### PROBLEM DESCRIPTION
Every line in the listing should be set down again verbatim.

### GIVEN RECORDS

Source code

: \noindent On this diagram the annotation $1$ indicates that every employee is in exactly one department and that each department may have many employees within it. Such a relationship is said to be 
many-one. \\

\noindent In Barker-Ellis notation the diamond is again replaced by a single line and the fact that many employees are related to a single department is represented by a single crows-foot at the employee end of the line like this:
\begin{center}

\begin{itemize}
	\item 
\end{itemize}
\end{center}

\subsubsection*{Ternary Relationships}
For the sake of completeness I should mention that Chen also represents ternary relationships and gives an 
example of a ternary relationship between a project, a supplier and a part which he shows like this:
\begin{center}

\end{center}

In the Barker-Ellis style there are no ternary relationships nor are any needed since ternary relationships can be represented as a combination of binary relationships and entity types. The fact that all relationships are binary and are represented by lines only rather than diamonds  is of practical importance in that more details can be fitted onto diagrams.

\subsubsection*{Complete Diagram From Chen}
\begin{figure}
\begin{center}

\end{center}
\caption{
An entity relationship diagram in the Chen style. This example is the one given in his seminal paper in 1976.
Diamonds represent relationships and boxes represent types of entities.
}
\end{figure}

### EXERCISE SOLUTION
Source code

: \noindent On this diagram the annotation $1$ indicates that every employee is in exactly one department and that each department may have many employees within it. Such a relationship is said to be 
many-one. \\

\noindent In Barker-Ellis notation the diamond is again replaced by a single line and the fact that many employees are related to a single department is represented by a single crows-foot at the employee end of the line like this:
\begin{center}

\begin{itemize}
	\item 
\end{itemize}
\end{center}

\subsubsection*{Ternary Relationships}
For the sake of completeness I should mention that Chen also represents ternary relationships and gives an 
example of a ternary relationship between a project, a supplier and a part which he shows like this:
\begin{center}

\end{center}

In the Barker-Ellis style there are no ternary relationships nor are any needed since ternary relationships can be represented as a combination of binary relationships and entity types. The fact that all relationships are binary and are represented by lines only rather than diamonds  is of practical importance in that more details can be fitted onto diagrams.

\subsubsection*{Complete Diagram From Chen}
\begin{figure}
\begin{center}

\end{center}
\caption{
An entity relationship diagram in the Chen style. This example is the one given in his seminal paper in 1976.
Diamonds represent relationships and boxes represent types of entities.
}
\end{figure}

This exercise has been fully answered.